Directions: Write all of the entries out again exactly, but not the images.

The data:

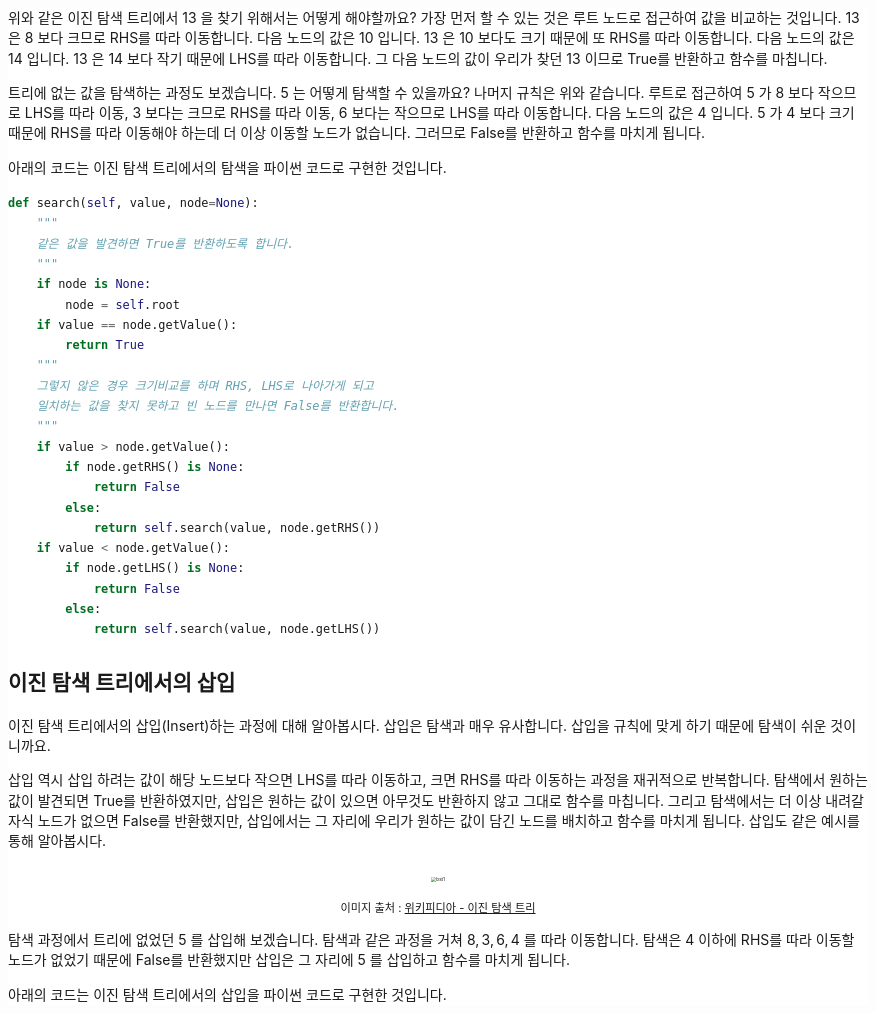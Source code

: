 위와 같은 이진 탐색 트리에서 $13$ 을 찾기 위해서는 어떻게 해야할까요? 가장 먼저 할 수 있는 것은 루트 노드로 접근하여 값을 비교하는 것입니다. $13$ 은 $8$ 보다 크므로 RHS를 따라 이동합니다. 다음 노드의 값은 $10$ 입니다. $13$ 은 $10$ 보다도 크기 때문에 또 RHS를 따라 이동합니다. 다음 노드의 값은 $14$ 입니다. $13$ 은 $14$ 보다 작기 때문에 LHS를 따라 이동합니다. 그 다음 노드의 값이 우리가 찾던 $13$ 이므로 True를 반환하고 함수를 마칩니다.

트리에 없는 값을 탐색하는 과정도 보겠습니다. $5$ 는 어떻게 탐색할 수 있을까요? 나머지 규칙은 위와 같습니다. 루트로 접근하여 $5$ 가 $8$ 보다 작으므로 LHS를 따라 이동, $3$ 보다는 크므로 RHS를 따라 이동, $6$ 보다는 작으므로 LHS를 따라 이동합니다. 다음 노드의 값은 $4$ 입니다. $5$ 가 $4$ 보다 크기 때문에 RHS를 따라 이동해야 하는데 더 이상 이동할 노드가 없습니다. 그러므로 False를 반환하고 함수를 마치게 됩니다.



아래의 코드는 이진 탐색 트리에서의 탐색을 파이썬 코드로 구현한 것입니다.

```python
def search(self, value, node=None):
    """
    같은 값을 발견하면 True를 반환하도록 합니다.
    """
    if node is None:
        node = self.root
    if value == node.getValue():
        return True
    """
    그렇지 않은 경우 크기비교를 하며 RHS, LHS로 나아가게 되고
    일치하는 값을 찾지 못하고 빈 노드를 만나면 False를 반환합니다.
    """
    if value > node.getValue():
        if node.getRHS() is None:
            return False
        else:
            return self.search(value, node.getRHS())
    if value < node.getValue():
        if node.getLHS() is None:
            return False
        else:
            return self.search(value, node.getLHS())
```



## 이진 탐색 트리에서의 삽입

이진 탐색 트리에서의 삽입(Insert)하는 과정에 대해 알아봅시다. 삽입은 탐색과 매우 유사합니다. 삽입을 규칙에 맞게 하기 때문에 탐색이 쉬운 것이니까요. 

삽입 역시 삽입 하려는 값이 해당 노드보다 작으면 LHS를 따라 이동하고, 크면 RHS를 따라 이동하는 과정을 재귀적으로 반복합니다. 탐색에서 원하는 값이 발견되면 True를 반환하였지만, 삽입은 원하는 값이 있으면 아무것도 반환하지 않고 그대로 함수를 마칩니다. 그리고 탐색에서는 더 이상 내려갈 자식 노드가 없으면 False를 반환했지만, 삽입에서는 그 자리에 우리가 원하는 값이 담긴 노드를 배치하고 함수를 마치게 됩니다. 삽입도 같은 예시를 통해 알아봅시다.

<p align="center"><img src="https://upload.wikimedia.org/wikipedia/commons/thumb/d/da/Binary_search_tree.svg/1280px-Binary_search_tree.svg.png" alt="bst1" style="zoom: 33%;" /></p>

<p align="center" style="font-size:80%">이미지 출처 : <a href="https://en.wikipedia.org/wiki/Binary_search_tree">위키피디아 - 이진 탐색 트리</a></p>

탐색 과정에서 트리에 없었던 $5$ 를 삽입해 보겠습니다. 탐색과 같은 과정을 거쳐 $8, 3, 6, 4$ 를 따라 이동합니다. 탐색은 $4$ 이하에 RHS를 따라 이동할 노드가 없었기 때문에 False를 반환했지만 삽입은 그 자리에 $5$ 를 삽입하고 함수를 마치게 됩니다.

아래의 코드는 이진 탐색 트리에서의 삽입을 파이썬 코드로 구현한 것입니다.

Written response:
Source code

: 위와 같은 이진 탐색 트리에서 $13$ 을 찾기 위해서는 어떻게 해야할까요? 가장 먼저 할 수 있는 것은 루트 노드로 접근하여 값을 비교하는 것입니다. $13$ 은 $8$ 보다 크므로 RHS를 따라 이동합니다. 다음 노드의 값은 $10$ 입니다. $13$ 은 $10$ 보다도 크기 때문에 또 RHS를 따라 이동합니다. 다음 노드의 값은 $14$ 입니다. $13$ 은 $14$ 보다 작기 때문에 LHS를 따라 이동합니다. 그 다음 노드의 값이 우리가 찾던 $13$ 이므로 True를 반환하고 함수를 마칩니다.

트리에 없는 값을 탐색하는 과정도 보겠습니다. $5$ 는 어떻게 탐색할 수 있을까요? 나머지 규칙은 위와 같습니다. 루트로 접근하여 $5$ 가 $8$ 보다 작으므로 LHS를 따라 이동, $3$ 보다는 크므로 RHS를 따라 이동, $6$ 보다는 작으므로 LHS를 따라 이동합니다. 다음 노드의 값은 $4$ 입니다. $5$ 가 $4$ 보다 크기 때문에 RHS를 따라 이동해야 하는데 더 이상 이동할 노드가 없습니다. 그러므로 False를 반환하고 함수를 마치게 됩니다.



아래의 코드는 이진 탐색 트리에서의 탐색을 파이썬 코드로 구현한 것입니다.

```python
def search(self, value, node=None):
    """
    같은 값을 발견하면 True를 반환하도록 합니다.
    """
    if node is None:
        node = self.root
    if value == node.getValue():
        return True
    """
    그렇지 않은 경우 크기비교를 하며 RHS, LHS로 나아가게 되고
    일치하는 값을 찾지 못하고 빈 노드를 만나면 False를 반환합니다.
    """
    if value > node.getValue():
        if node.getRHS() is None:
            return False
        else:
            return self.search(value, node.getRHS())
    if value < node.getValue():
        if node.getLHS() is None:
            return False
        else:
            return self.search(value, node.getLHS())
```



## 이진 탐색 트리에서의 삽입

이진 탐색 트리에서의 삽입(Insert)하는 과정에 대해 알아봅시다. 삽입은 탐색과 매우 유사합니다. 삽입을 규칙에 맞게 하기 때문에 탐색이 쉬운 것이니까요. 

삽입 역시 삽입 하려는 값이 해당 노드보다 작으면 LHS를 따라 이동하고, 크면 RHS를 따라 이동하는 과정을 재귀적으로 반복합니다. 탐색에서 원하는 값이 발견되면 True를 반환하였지만, 삽입은 원하는 값이 있으면 아무것도 반환하지 않고 그대로 함수를 마칩니다. 그리고 탐색에서는 더 이상 내려갈 자식 노드가 없으면 False를 반환했지만, 삽입에서는 그 자리에 우리가 원하는 값이 담긴 노드를 배치하고 함수를 마치게 됩니다. 삽입도 같은 예시를 통해 알아봅시다.

<p align="center"><img src="https://upload.wikimedia.org/wikipedia/commons/thumb/d/da/Binary_search_tree.svg/1280px-Binary_search_tree.svg.png" alt="bst1" style="zoom: 33%;" /></p>

<p align="center" style="font-size:80%">이미지 출처 : <a href="https://en.wikipedia.org/wiki/Binary_search_tree">위키피디아 - 이진 탐색 트리</a></p>

탐색 과정에서 트리에 없었던 $5$ 를 삽입해 보겠습니다. 탐색과 같은 과정을 거쳐 $8, 3, 6, 4$ 를 따라 이동합니다. 탐색은 $4$ 이하에 RHS를 따라 이동할 노드가 없었기 때문에 False를 반환했지만 삽입은 그 자리에 $5$ 를 삽입하고 함수를 마치게 됩니다.

아래의 코드는 이진 탐색 트리에서의 삽입을 파이썬 코드로 구현한 것입니다.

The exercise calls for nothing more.